You can use the Lambda console to create an application with an integrated continuous delivery pipeline. With continuous delivery, every change that you push to your source control repository triggers a pipeline that builds and deploys your application automatically. The Lambda console provides templates to build common application types with sample code and templates that create supporting resources.

Note

This feature is in beta.

In this tutorial, you create the following resources.

  • Application – A Node.js Lambda function, build specification, and AWS Serverless Application Model (AWS SAM) template.

  • Pipeline – An AWS CodePipeline pipeline that connects the other resources to enable continuous delivery.

  • Repository – A Git repository in AWS CodeCommit.
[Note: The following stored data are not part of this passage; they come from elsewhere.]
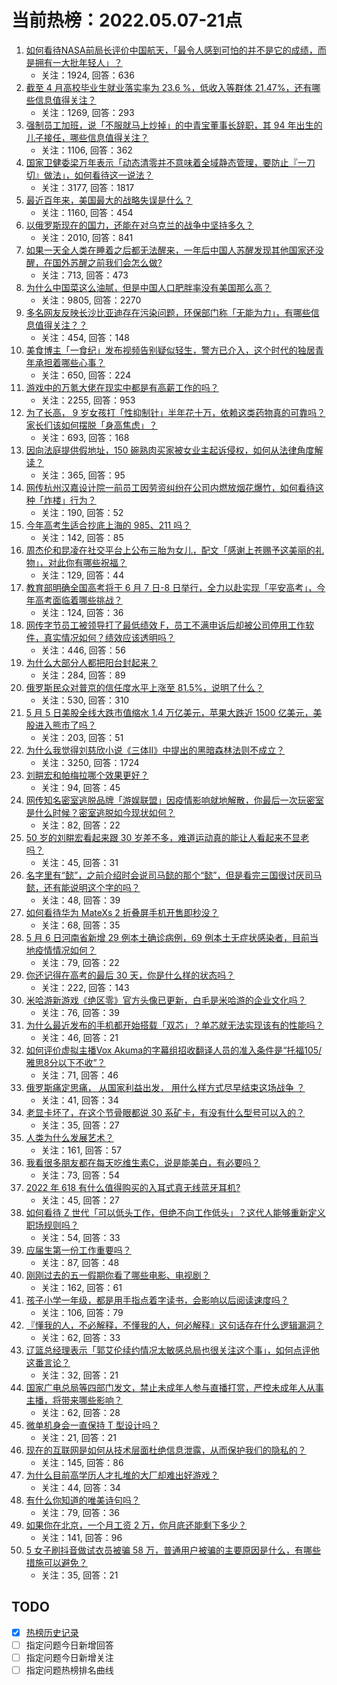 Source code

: # 当前热榜：2022.05.07-21点
1. [如何看待NASA前局长评价中国航天，「最令人感到可怕的并不是它的成绩，而是拥有一大批年轻人」？](https://www.zhihu.com/question/531471974)
    * 关注：1924, 回答：636
2. [截至 4 月高校毕业生就业落实率为 23.6 %，低收入等群体 21.47%，还有哪些信息值得关注？](https://www.zhihu.com/question/531577646)
    * 关注：1269, 回答：293
3. [强制员工加班，说「不服就马上炒掉」的中青宝董事长辞职，其 94 年出生的儿子接任，哪些信息值得关注？](https://www.zhihu.com/question/531700011)
    * 关注：1106, 回答：362
4. [国家卫健委梁万年表示「动态清零并不意味着全域静态管理，要防止『一刀切』做法」，如何看待这一说法？](https://www.zhihu.com/question/531626448)
    * 关注：3177, 回答：1817
5. [最近百年来，美国最大的战略失误是什么？](https://www.zhihu.com/question/376036755)
    * 关注：1160, 回答：454
6. [以俄罗斯现在的国力，还能在对乌克兰的战争中坚持多久？](https://www.zhihu.com/question/526458825)
    * 关注：2010, 回答：841
7. [如果一天全人类在睡着之后都无法醒来，一年后中国人苏醒发现其他国家还没醒，在国外苏醒之前我们会怎么做?](https://www.zhihu.com/question/530983711)
    * 关注：713, 回答：473
8. [为什么中国菜这么油腻，但是中国人口肥胖率没有美国那么高？](https://www.zhihu.com/question/39870793)
    * 关注：9805, 回答：2270
9. [多名网友反映长沙比亚迪存在污染问题，环保部门称「无能为力」，有哪些信息值得关注？？](https://www.zhihu.com/question/531746731)
    * 关注：454, 回答：148
10. [美食博主「一食纪」发布视频告别疑似轻生，警方已介入，这个时代的独居青年承担着哪些心事？](https://www.zhihu.com/question/531604326)
    * 关注：650, 回答：224
11. [游戏中的万氪大佬在现实中都是有高薪工作的吗？](https://www.zhihu.com/question/431746142)
    * 关注：2255, 回答：953
12. [为了长高， 9 岁女孩打「性抑制针」半年花十万，依赖这类药物真的可靠吗？家长们该如何摆脱「身高焦虑」？](https://www.zhihu.com/question/531623482)
    * 关注：693, 回答：168
13. [因向法庭提供假地址，150 碗熟肉买家被女业主起诉侵权，如何从法律角度解读？](https://www.zhihu.com/question/531695656)
    * 关注：365, 回答：95
14. [网传杭州汉嘉设计院一前员工因劳资纠纷在公司内燃放烟花爆竹，如何看待这种「炸楼」行为？](https://www.zhihu.com/question/531665308)
    * 关注：190, 回答：52
15. [今年高考生适合抄底上海的 985、211 吗？](https://www.zhihu.com/question/531719409)
    * 关注：142, 回答：85
16. [周杰伦和昆凌在社交平台上公布三胎为女儿，配文「感谢上苍赐予这美丽的礼物」，对此你有哪些祝福？](https://www.zhihu.com/question/531548935)
    * 关注：129, 回答：44
17. [教育部明确全国高考将于 6 月 7 日-8 日举行，全力以赴实现「平安高考」，今年高考面临着哪些挑战？](https://www.zhihu.com/question/531770848)
    * 关注：124, 回答：36
18. [网传字节员工被领导打了最低绩效 F，员工不满申诉后却被公司停用工作软件，真实情况如何？绩效应该透明吗？](https://www.zhihu.com/question/531606644)
    * 关注：446, 回答：56
19. [为什么大部分人都把阳台封起来？](https://www.zhihu.com/question/529922504)
    * 关注：284, 回答：89
20. [俄罗斯民众对普京的信任度水平上涨至 81.5%，说明了什么？](https://www.zhihu.com/question/531669618)
    * 关注：530, 回答：310
21. [5 月 5 日美股全线大跌市值缩水 1.4 万亿美元，苹果大跌近 1500 亿美元，美股进入熊市了吗？](https://www.zhihu.com/question/531557583)
    * 关注：203, 回答：51
22. [为什么我觉得刘慈欣小说《三体II》中提出的黑暗森林法则不成立？](https://www.zhihu.com/question/358152060)
    * 关注：3250, 回答：1724
23. [刘畊宏和帕梅拉哪个效果更好？](https://www.zhihu.com/question/529949490)
    * 关注：94, 回答：45
24. [网传知名密室逃脱品牌「游娱联盟」因疫情影响就地解散，你最后一次玩密室是什么时候？密室逃脱如今现状如何？](https://www.zhihu.com/question/531582838)
    * 关注：82, 回答：22
25. [50 岁的刘畊宏看起来跟 30 岁差不多，难道运动真的能让人看起来不显老吗？](https://www.zhihu.com/question/531022002)
    * 关注：45, 回答：31
26. [名字里有“懿”，之前介绍时会说司马懿的那个“懿”，但是看完三国很讨厌司马懿，还有能说明这个字的吗？](https://www.zhihu.com/question/525787449)
    * 关注：48, 回答：39
27. [如何看待华为 MateXs 2 折叠屏手机开售即秒没？](https://www.zhihu.com/question/531582823)
    * 关注：68, 回答：35
28. [5 月 6 日河南省新增 29 例本土确诊病例，69 例本土无症状感染者，目前当地疫情情况如何？](https://www.zhihu.com/question/531701748)
    * 关注：79, 回答：22
29. [你还记得在高考的最后 30 天，你是什么样的状态吗？](https://www.zhihu.com/question/529052329)
    * 关注：222, 回答：143
30. [米哈游新游戏《绝区零》官方头像已更新，白毛是米哈游的企业文化吗？](https://www.zhihu.com/question/531712376)
    * 关注：76, 回答：39
31. [为什么最近发布的手机都开始搭载「双芯」？单芯就无法实现该有的性能吗？](https://www.zhihu.com/question/529970143)
    * 关注：46, 回答：21
32. [如何评价虚拟主播Vox Akuma的字幕组招收翻译人员的准入条件是“托福105/雅思8分以下不收”？](https://www.zhihu.com/question/531436789)
    * 关注：71, 回答：46
33. [俄罗斯痛定思痛， 从国家利益出发， 用什么样方式尽早结束这场战争 ？](https://www.zhihu.com/question/531694082)
    * 关注：41, 回答：34
34. [老显卡坏了，在这个节骨眼都说 30 系矿卡，有没有什么型号可以入的？](https://www.zhihu.com/question/531554536)
    * 关注：35, 回答：27
35. [人类为什么发展艺术？](https://www.zhihu.com/question/531470082)
    * 关注：161, 回答：57
36. [我看很多朋友都在每天吃维生素C，说是能美白，有必要吗？](https://www.zhihu.com/question/454383893)
    * 关注：73, 回答：54
37. [2022 年 618 有什么值得购买的入耳式真无线蓝牙耳机?](https://www.zhihu.com/question/531458038)
    * 关注：45, 回答：27
38. [如何看待 Z 世代「可以低头工作，但绝不向工作低头」？这代人能够重新定义职场规则吗？](https://www.zhihu.com/question/531698987)
    * 关注：54, 回答：33
39. [应届生第一份工作重要吗？](https://www.zhihu.com/question/531525871)
    * 关注：87, 回答：48
40. [刚刚过去的五一假期你看了哪些电影、电视剧？](https://www.zhihu.com/question/531420055)
    * 关注：162, 回答：61
41. [孩子小学一年级，都是用手指点着字读书，会影响以后阅读速度吗？](https://www.zhihu.com/question/529320137)
    * 关注：106, 回答：79
42. [『懂我的人，不必解释，不懂我的人，何必解释』这句话存在什么逻辑漏洞？](https://www.zhihu.com/question/40386738)
    * 关注：62, 回答：33
43. [辽篮总经理表示「郭艾伦续约情况太敏感总局也很关注这个事」，如何点评他这番言论？](https://www.zhihu.com/question/531581345)
    * 关注：32, 回答：21
44. [国家广电总局等四部门发文，禁止未成年人参与直播打赏，严控未成年人从事主播，将带来哪些影响？](https://www.zhihu.com/question/531735195)
    * 关注：62, 回答：28
45. [微单机身会一直保持 T 型设计吗？](https://www.zhihu.com/question/531538881)
    * 关注：21, 回答：21
46. [现在的互联网是如何从技术层面杜绝信息泄露，从而保护我们的隐私的？](https://www.zhihu.com/question/522418945)
    * 关注：145, 回答：86
47. [为什么目前高学历人才扎堆的大厂却难出好游戏？](https://www.zhihu.com/question/530816105)
    * 关注：44, 回答：34
48. [有什么你知道的唯美诗句吗？](https://www.zhihu.com/question/528112354)
    * 关注：79, 回答：36
49. [如果你在北京，一个月工资 2 万，你月底还能剩下多少？](https://www.zhihu.com/question/516556362)
    * 关注：141, 回答：96
50. [5 女子刷抖音做试衣员被骗 58 万，普通用户被骗的主要原因是什么，有哪些措施可以避免？](https://www.zhihu.com/question/531406528)
    * 关注：35, 回答：21
## TODO
* [x] [热榜历史记录](hot_history/AllHot.md)
* [ ] 指定问题今日新增回答
* [ ] 指定问题今日新增关注
* [ ] 指定问题热榜排名曲线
When you push a change, the pipeline copies the source code into an Amazon S3 bucket and passes it to the build project.

  • Trigger – An Amazon CloudWatch Events rule that watches the master branch of the repository and triggers the pipeline.

  • Build project – An AWS CodeBuild build that gets the source code from the pipeline and packages the application. The source includes a build specification with commands that install dependencies and prepare the application template for deployment.

  • Deployment configuration – The pipeline's deployment stage defines a set of actions that take the processed AWS SAM template from the build output, and deploy the new version with AWS CloudFormation.

  • Bucket – An Amazon Simple Storage Service (Amazon S3) bucket for deployment artifact storage.

  • Roles – The pipeline's source, build, and deploy stages have IAM roles that allow them to manage AWS resources. The application's function has an execution role that allows it to upload logs and can be extended to access other services.

Your application and pipeline resources are defined in AWS CloudFormation templates that you can customize and extend. Your application repository includes a template that you can modify to add Amazon DynamoDB tables, an Amazon API Gateway API, and other application resources. The continuous delivery pipeline is defined in a separate template outside of source control and has its own stack.

The pipeline maps a single branch in a repository to a single application stack. You can create additional pipelines to add environments for other branches in the same repository. You can also add stages to your pipeline for testing, staging, and manual approvals. For more information about AWS CodePipeline, see What Is AWS CodePipeline.

Prerequisites

This tutorial assumes that you have some knowledge of basic Lambda operations and the Lambda console. If you haven't already, follow the instructions in Getting Started with AWS Lambda to create your first Lambda function.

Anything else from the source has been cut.